Now that’s a thing I’ve noticed in many places, reluctance to update libraries used in code. Often things are left as is until support ends or major vulnerabilities are found requiring an update. If it ain’t broke, don’t fix it shouldn’t be the way you decide whether or not to spend time and effort to update when new versions become available.

The only other session that I managed to get into was about observability. It was pretty much straight forward stuff about using the right measurements to set the right alerts, combining alerts to reduce the numbers etc. It was interesting, but nothing new from my prospective.
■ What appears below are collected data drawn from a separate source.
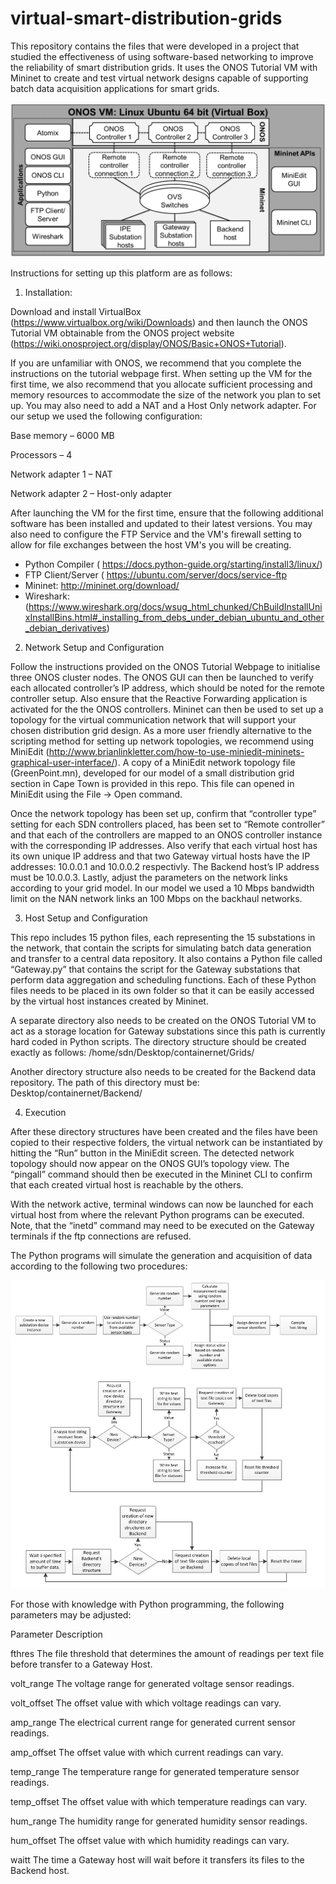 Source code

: # virtual-smart-distribution-grids
This repository contains the files that were developed in a project that studied the effectiveness of using software-based networking to improve the reliability of smart distribution grids. It uses the ONOS Tutorial VM with Mininet to create and test virtual network designs capable of supporting batch data acquisition applications for smart grids. 

![alt text](https://github.com/gerhard-brown/virtual-smart-distribution-grids/blob/main/Platform.png?raw=true)

Instructions for setting up this platform are as follows:

1.	Installation:

Download and install VirtualBox (https://www.virtualbox.org/wiki/Downloads) and then launch the ONOS Tutorial VM obtainable from the ONOS project website (https://wiki.onosproject.org/display/ONOS/Basic+ONOS+Tutorial).  

If you are unfamiliar with ONOS, we recommend that you complete the instructions on the tutorial webpage first. When setting up the VM for the first time, we also recommend that you allocate sufficient processing and memory resources to accommodate the size of the network you plan to set up. You may also need to add a NAT and a Host Only network adapter. For our setup we used the following configuration:

Base memory – 6000 MB

Processors – 4

Network adapter 1 – NAT

Network adapter 2 – Host-only adapter


After launching the VM for the first time, ensure that the following additional software has been installed and updated to their latest versions. You may also need to configure the FTP Service and the VM's firewall setting to allow for file exchanges between the host VM's you will be creating. 

-	Python Compiler ( https://docs.python-guide.org/starting/install3/linux/)
-	FTP Client/Server ( https://ubuntu.com/server/docs/service-ftp
-	Mininet: http://mininet.org/download/
-	Wireshark:  (https://www.wireshark.org/docs/wsug_html_chunked/ChBuildInstallUnixInstallBins.html#_installing_from_debs_under_debian_ubuntu_and_other_debian_derivatives)

2.	Network Setup and Configuration

Follow the instructions provided on the ONOS Tutorial Webpage to initialise three ONOS cluster nodes. The ONOS GUI can then be launched to verify each allocated controller’s IP address, which should be noted for the remote controller setup. Also ensure that the Reactive Forwarding application is activated for the the ONOS controllers.
Mininet can then be used to set up a topology for the virtual communication network that will support your chosen distribution grid design. As a more user friendly alternative to the scripting method for setting up network topologies, we recommend using MiniEdit (http://www.brianlinkletter.com/how-to-use-miniedit-mininets-graphical-user-interface/).
A copy of a MiniEdit network topology file (GreenPoint.mn), developed for our model of a small distribution grid section in Cape Town is provided in this repo. This file can opened in MiniEdit using the File -> Open command. 

Once the network topology has been set up, confirm that “controller type” setting for each SDN controllers placed, has been set to “Remote controller” and that each of the controllers are mapped to an ONOS controller instance with the corresponding IP addresses. Also verify that each virtual host has its own unique IP address and that two Gateway virtual hosts have the IP addresses: 10.0.0.1 and 10.0.0.2 respectivly. The Backend host’s IP address must be 10.0.0.3. Lastly, adjust the parameters on the network links according to your grid model. In our model we used a 10 Mbps bandwidth limit on the NAN network links an 100 Mbps on the backhaul networks.

3.	Host Setup and Configuration

This repo includes 15 python files, each representing the 15 substations in the network, that contain the scripts for simulating batch data generation and transfer to a central data repository. It also contains a Python file called “Gateway.py” that contains the script for the Gateway substations that perform data aggregation and scheduling functions. Each of these Python files needs to be placed in its own folder so that it can be easily accessed by the virtual host instances created by Mininet. 

A separate directory also needs to be created on the ONOS Tutorial VM to act as a storage location for Gateway substations since this path is currently hard coded in Python scripts.  The directory structure should be created exactly as follows: /home/sdn/Desktop/containernet/Grids/

Another directory structure also needs to be created for the Backend data repository. The path of this directory must be:  Desktop/containernet/Backend/

4.	Execution

After these directory structures have been created and the files have been copied to their respective folders, the virtual network can be instantiated by hitting the “Run” button in the MiniEdit screen. The detected network topology should now appear on the ONOS GUI’s topology view. The “pingall” command should then be executed in the Mininet CLI to confirm that each created virtual host is reachable by the others. 

With the network active, terminal windows can now be launched for each virtual host from where the relevant Python programs can be executed.  Note, that the “inetd” command may need to be executed on the Gateway terminals if the ftp connections are refused.

The Python programs will simulate the generation and acquisition of data according to the following two procedures:

![alt text](https://github.com/gerhard-brown/virtual-smart-distribution-grids/blob/main/Python%20Procedures.JPG?raw=true)

For those with knowledge with Python programming, the following parameters may be adjusted:

Parameter	Description

fthres	The file threshold that determines the amount of readings per text file before transfer to a Gateway Host.

volt_range	The voltage range for generated voltage sensor readings.

volt_offset	The offset value with which voltage readings can vary. 

amp_range	The electrical current range for generated current sensor readings.

amp_offset	The offset value with which current readings can vary. 

temp_range	The temperature range for generated temperature sensor readings.

temp_offset	The offset value with which temperature readings can vary. 

hum_range	The humidity range for generated humidity sensor readings.

hum_offset	The offset value with which humidity readings can vary. 

waitt	The time a Gateway host will wait before it transfers its files to the Backend host.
Funnily enough, these sessions were on the same themes of the sessions I’d wanted to go to last year, but want able to get in. I’d have liked to have made it into a couple of other sessions, but the second time you find yourself too late to a session due to the crowds and how the break out areas are arranged…you just give up. Miss a session and its a 45 minute wait till the next and that’s a lot of time to kill once you’ve been through the expo a couple of times and seen everything.

To contrast this with an online conference, you pick your sessions and as long as your free, you can join them and watch. All in the comfort of your own surroundings. Miss a session and usually there is a recording that you can watch when its convenient to you. In person, you’ve got to decide and plan out what your going to. You have to take into account the distance things are from each other, the crowds you’ll have to pass through, will there be seats when you get there and more importantly will the headset work to allow you to hear (breakout sessions happen next to each other with cloth dividers between session, so you can only hear whats being said with the headphones in each area). I prefer an online conference.

My AWS cert will be up for renewal next year, so if I do go again I may visit the training workshops. Otherwise I might just skip next year.